Gaza killings by Israeli forces amount to 'war crime' - UN
Speaking to the session via video recording, Michael Lynk, the UN special rapporteur on the situation of human rights in Palestine, said: "I must point out that the 'willful killing' and the 'willful causing of great suffering or serious injury to body or health' of civilians is both a grave breach of the Geneva Conventions and a war crime under the Rome Statute."
- World
- Anadolu Agency
- Published Date: 12:00 | 18 May 2018
- Modified Date: 12:35 | 18 May 2018
The use of force against Palestinian protesters by Israel amounts to a "war crime" under the Statute of Rome, said the UN rapporteur on Palestine on Friday.
The remarks came in Geneva, at a UN Human Rights Council special session on the deteriorating human rights situation in the occupied Palestinian territories, including East Jerusalem.
Speaking to the session via video recording, Michael Lynk, the UN special rapporteur on the situation of human rights in Palestine, said: "I must point out that the 'willful killing' and the 'willful causing of great suffering or serious injury to body or health' of civilians is both a grave breach of the Geneva Conventions and a war crime under the Rome Statute."
"The Gazan demonstrations have been almost entirely unarmed and non-violent.
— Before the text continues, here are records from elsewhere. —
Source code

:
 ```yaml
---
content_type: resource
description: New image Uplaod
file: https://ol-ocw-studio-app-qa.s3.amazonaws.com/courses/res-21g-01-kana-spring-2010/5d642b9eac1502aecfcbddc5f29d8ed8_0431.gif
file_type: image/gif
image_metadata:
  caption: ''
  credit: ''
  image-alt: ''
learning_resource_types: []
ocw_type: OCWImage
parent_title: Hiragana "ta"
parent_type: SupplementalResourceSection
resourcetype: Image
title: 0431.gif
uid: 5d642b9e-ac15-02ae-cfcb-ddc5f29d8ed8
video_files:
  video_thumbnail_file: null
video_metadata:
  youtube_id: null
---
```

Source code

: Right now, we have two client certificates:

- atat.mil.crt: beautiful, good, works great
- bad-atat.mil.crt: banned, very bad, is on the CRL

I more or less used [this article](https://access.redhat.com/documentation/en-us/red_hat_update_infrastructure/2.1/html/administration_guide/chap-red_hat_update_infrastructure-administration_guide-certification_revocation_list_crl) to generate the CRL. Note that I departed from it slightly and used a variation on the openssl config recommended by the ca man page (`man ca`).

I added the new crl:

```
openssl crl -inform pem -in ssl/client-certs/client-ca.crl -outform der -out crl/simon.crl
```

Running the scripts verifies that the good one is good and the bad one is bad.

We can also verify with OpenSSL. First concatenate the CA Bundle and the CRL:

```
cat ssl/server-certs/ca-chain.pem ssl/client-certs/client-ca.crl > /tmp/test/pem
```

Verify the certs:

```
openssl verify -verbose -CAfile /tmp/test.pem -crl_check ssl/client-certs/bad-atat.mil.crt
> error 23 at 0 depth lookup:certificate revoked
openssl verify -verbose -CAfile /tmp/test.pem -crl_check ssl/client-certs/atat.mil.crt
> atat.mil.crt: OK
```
Thousands and thousands marching, singing, protesting against their conditions, and demanding the right to a better future," Lynk said.
"Yes, some threw Molotov cocktails, or flew burning kites, or rushed the wire fences at the Gaza frontier. But the overwhelming majority have been committed to non-violence over the past seven weeks, armed only with the oldest and most human of aspirations: to live free in one's own land," he added.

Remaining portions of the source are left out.